# Covariant Versus Contravariant Vectors

1. May 5, 2013

### pbhact

I'm confused about the difference between a contravariant and covariant vector. Some books and articles seem to say that there really is no difference, that a vector is a vector, and can be written in terms of contravariant components associated with a particular basis, or can be written in terms of covariant components associated with the dual basis of the original basis. In other words, it is the components that are contravariant or covariant.

Yet, elsewhere I read that the gradient is a covariant vector, and that velocity is a contravariant vector, because of the way the components transform. No mention of the original basis or dual basis. There seems to be a real difference in the nature of these vectors, as opposed to simply the components and bases used to express them.

I would very much appreciate any insight that anyone can give me on this.

2. May 5, 2013

### Fredrik

Staff Emeritus
There's no short answer I'm afraid. You can start with this post, but you will also need to look at the one I linked to near the end of it, and then the three posts that I linked to at the end of that one.

I'm going to move your post to differential geometry, because tensors are usually studied in that context. Tensors are really part of multilinear algebra, but they're not very interesting in that context. They become interesting when we use them to define tensor fields on manifolds.

3. May 5, 2013

### Popper

I recall seeing uses of them where there wasn't much of a difference. However in general there is a major difference. Especially in modern differential geometry. There are two ways to define these geometric objects

A geometrical object whose components transforms in the same way as the differential of the coordinates, i.e. as dxu, is called a contravariant vector, or vector for short. A geometrical object which maps vectors to real numbers is called a 1-form or a covariant vector. A 1-form can also be thought of as a geometrical object whose components transform in the same way as the components of the gradient of a scalar function. The components of a 1-form w are written using a subscript, i.e. a wu.

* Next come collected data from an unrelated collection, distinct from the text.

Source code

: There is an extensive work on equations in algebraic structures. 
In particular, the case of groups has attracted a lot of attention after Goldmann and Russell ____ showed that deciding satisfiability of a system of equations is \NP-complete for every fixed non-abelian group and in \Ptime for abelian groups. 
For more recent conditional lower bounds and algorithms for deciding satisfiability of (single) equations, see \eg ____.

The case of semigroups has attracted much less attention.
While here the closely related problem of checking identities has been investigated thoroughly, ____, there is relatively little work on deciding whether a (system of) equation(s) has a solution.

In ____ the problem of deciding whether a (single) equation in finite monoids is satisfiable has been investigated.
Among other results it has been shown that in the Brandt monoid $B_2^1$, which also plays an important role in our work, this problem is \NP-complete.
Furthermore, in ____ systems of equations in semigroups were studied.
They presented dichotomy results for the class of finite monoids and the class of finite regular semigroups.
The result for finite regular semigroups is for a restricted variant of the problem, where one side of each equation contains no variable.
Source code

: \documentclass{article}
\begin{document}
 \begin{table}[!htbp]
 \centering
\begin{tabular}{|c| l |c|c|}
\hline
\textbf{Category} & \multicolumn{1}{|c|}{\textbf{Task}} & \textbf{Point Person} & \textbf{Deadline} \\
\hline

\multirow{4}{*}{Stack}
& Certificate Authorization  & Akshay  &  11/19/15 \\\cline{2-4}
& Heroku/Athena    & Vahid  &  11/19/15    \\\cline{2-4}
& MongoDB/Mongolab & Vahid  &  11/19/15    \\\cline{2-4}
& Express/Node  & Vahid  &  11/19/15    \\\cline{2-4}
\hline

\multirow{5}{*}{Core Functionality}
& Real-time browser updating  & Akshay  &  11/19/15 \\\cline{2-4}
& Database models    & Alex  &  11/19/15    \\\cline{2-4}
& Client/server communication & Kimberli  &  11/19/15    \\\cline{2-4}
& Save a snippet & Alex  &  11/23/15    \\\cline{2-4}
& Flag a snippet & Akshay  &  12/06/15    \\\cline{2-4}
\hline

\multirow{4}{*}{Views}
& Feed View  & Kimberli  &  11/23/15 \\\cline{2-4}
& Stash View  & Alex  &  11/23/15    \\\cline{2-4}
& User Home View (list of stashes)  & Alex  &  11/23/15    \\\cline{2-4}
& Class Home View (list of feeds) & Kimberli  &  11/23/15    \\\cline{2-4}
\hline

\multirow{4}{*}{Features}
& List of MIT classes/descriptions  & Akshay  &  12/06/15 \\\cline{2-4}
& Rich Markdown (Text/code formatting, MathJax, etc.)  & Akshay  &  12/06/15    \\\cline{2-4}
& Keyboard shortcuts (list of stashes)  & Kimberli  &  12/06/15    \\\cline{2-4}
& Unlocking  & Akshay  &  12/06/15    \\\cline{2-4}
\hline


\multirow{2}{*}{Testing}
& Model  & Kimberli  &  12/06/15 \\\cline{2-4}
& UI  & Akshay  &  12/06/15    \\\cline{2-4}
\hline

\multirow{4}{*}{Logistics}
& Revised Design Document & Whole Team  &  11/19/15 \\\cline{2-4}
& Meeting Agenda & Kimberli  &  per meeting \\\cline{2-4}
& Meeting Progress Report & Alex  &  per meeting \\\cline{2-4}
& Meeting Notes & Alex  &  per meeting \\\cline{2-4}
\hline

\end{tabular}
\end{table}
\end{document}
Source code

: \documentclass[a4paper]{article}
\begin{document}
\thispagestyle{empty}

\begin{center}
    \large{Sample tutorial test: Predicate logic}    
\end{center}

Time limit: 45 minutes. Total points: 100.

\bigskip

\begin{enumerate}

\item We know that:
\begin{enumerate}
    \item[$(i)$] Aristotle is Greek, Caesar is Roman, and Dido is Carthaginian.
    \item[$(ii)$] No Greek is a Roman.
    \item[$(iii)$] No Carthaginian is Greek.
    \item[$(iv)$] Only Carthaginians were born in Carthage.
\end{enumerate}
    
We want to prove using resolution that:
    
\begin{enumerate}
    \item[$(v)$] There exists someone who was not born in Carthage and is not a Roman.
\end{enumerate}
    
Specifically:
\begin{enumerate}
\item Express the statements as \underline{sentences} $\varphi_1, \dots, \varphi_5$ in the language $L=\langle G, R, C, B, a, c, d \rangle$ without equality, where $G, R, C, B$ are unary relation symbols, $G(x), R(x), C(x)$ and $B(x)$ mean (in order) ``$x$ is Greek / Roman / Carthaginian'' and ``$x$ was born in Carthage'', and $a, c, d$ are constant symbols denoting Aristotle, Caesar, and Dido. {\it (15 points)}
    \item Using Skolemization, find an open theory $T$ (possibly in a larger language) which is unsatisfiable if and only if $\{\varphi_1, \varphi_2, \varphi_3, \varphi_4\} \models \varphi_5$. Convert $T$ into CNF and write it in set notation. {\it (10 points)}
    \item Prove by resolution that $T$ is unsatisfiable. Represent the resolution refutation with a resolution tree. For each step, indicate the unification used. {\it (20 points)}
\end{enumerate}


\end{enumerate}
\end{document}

Let me give you an example; in a flat spacetime the displacement dX is an infinitesimal displacement in spacetime. If this is the displacement of a particle with non-zero proper mass then when you divide by the increment in the proper time that it took the particle to undergo the displacement., dT, is U = dX/dT. This object is called the 4-veloocity of the particle. For a photon dT is zero so you have to use what's called an affine parameter s. The quantity dX/ds is not a 4-velocity but it is a vector which is tangent to the trajectory of the photon. The quantity A = d2U/dT2 is called the 4-accelertion. On a general manifold the components of A are written as Au = DAu/dT2. If you have a function which assigns a real number to each vector of a manifold then that function is called a geometrical object and given the name 1-form.

The operator D/dT is referred to as the absolute derivative operator. It's definition is beyond the scope of this post. Using something called the metic tensor the components of which are guv can be used to convert a vector to a 1-form and the inverse of the metric tensor components guv can be used to to convert a vector to a 1 form. The details of these things are beyond the scope of this post.

The quantity P = m0U where U is the 4-velocity of a particle and m0 is the particle's proper mass. The quantity P0 is proportional to the particles mass, i.e. P0 = cm where m is the particles inertial mass (also referred to as relativistic mass). The time component of the 1-form p is proportional to the inertial energy of the particle. By inertial energy I'm referring to the energy of a particle whose 4-acceleration is zero. In this case one shouldn't confuse the inertial mass with the inertial energy since they are not proportional as they are in special relativity.

Last edited: May 5, 2013
4. May 5, 2013

5. May 5, 2013

### micromass

There is a natural correspondence between covariant and contravariant vectors whenever there is a metric. So in principle, it doesn't matter that much whether you define something as covariant or contravariant. However, some things are much more naturally written as a covariant vector. An example is the gradient. It was first made into a contravariant vector, but it is only much later that we realized that it has a much better description as a covariant vector. Why? It is because the gradient has a coordinate invariant description as a covariant vector. That is: if you change coordinates, then you won't need to change the definition of the gradient.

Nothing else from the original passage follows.